Packaging & Accessories

Whizzer Kylin A-HE03 packaging and accessories

The Whizzer Kylin A-HE03 comes in a huge box made of cardboard that holds the earpieces, the cable (which is held together by a Velcro strap, unfortunately not secured to the cable itself), a set of two foam eartips, a set of three silicone tips and a hard case.

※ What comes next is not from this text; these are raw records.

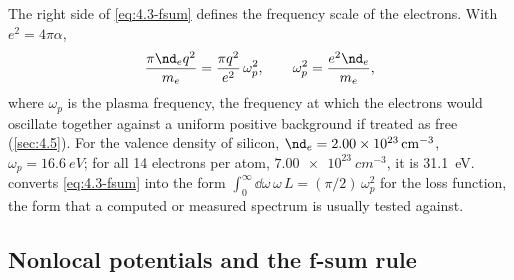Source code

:The right side of \cref{eq:4.3-fsum} defines the frequency scale of the electrons. With $e^2 = 4\pi\alpha$,
\begin{equation}
  \frac{\pi\nd_eq^2}{m_e} = \frac{\pi q^2}{e^2}\,\omega_p^2, \qquad \omega_p^2 = \frac{e^2\nd_e}{m_e} ,
  \label{eq:4.3-wp}
\end{equation}
where $\omega_p$ is the plasma frequency, the frequency at which the electrons would oscillate together against a uniform positive background if treated as free (\cref{sec:4.5}). For the valence density of silicon, $\nd_e = \SI{2.00e23}{cm^{-3}}$, $\omega_p = \SI{16.6}{eV}$; for all 14 electrons per atom, $\SI{7.00e23}{cm^{-3}}$, it is \SI{31.1}{eV}.  converts \cref{eq:4.3-fsum} into the form $\int_0^\infty\dd\omega\,\omega\,L = (\pi/2)\,\omega_p^2$ for the loss function, the form that a computed or measured spectrum is usually tested against.

\subsection{Nonlocal potentials and the f-sum rule}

The latter is one of the most interesting accessories, as it is padded in faux green-gray leather and appears rather large, but it is actually small on the inside due to all the padding. The earphones fit, but the additional eartips don’t – so you can’t carry more around, which is a lost opportunity. It is very well made, though, and it looks like a case made for headphones in much more “premium” tiers. I can only complain about the fact that padding is actually exaggerated: the case is 4.5 cm tall, and there is just 3 cm available inside – the remaining 1.5 cm is wasted in unnecessary padding. One thing’s for sure – the earphones will be well protected inside there!

Design & Comfort

Whizzer Kylin A-HE03

Whizzer surely paid a lot of attention to design and build quality. This attention results in an unusually refined product, one that seems definitely premium and belonging to a higher category. The shells, made of aluminium, are precisely crafted, with a smooth finish that is almost soft to the touch (it’s not really soft. It’s metal. I t’s hard.). They’re black, red or – as in my case – blue, with Whizzer’s stylised “W” in gold. The shape is roughly triangular, with a small protrusion that holds the 2-pin connector (which ends up being vertical when wearing the earphones).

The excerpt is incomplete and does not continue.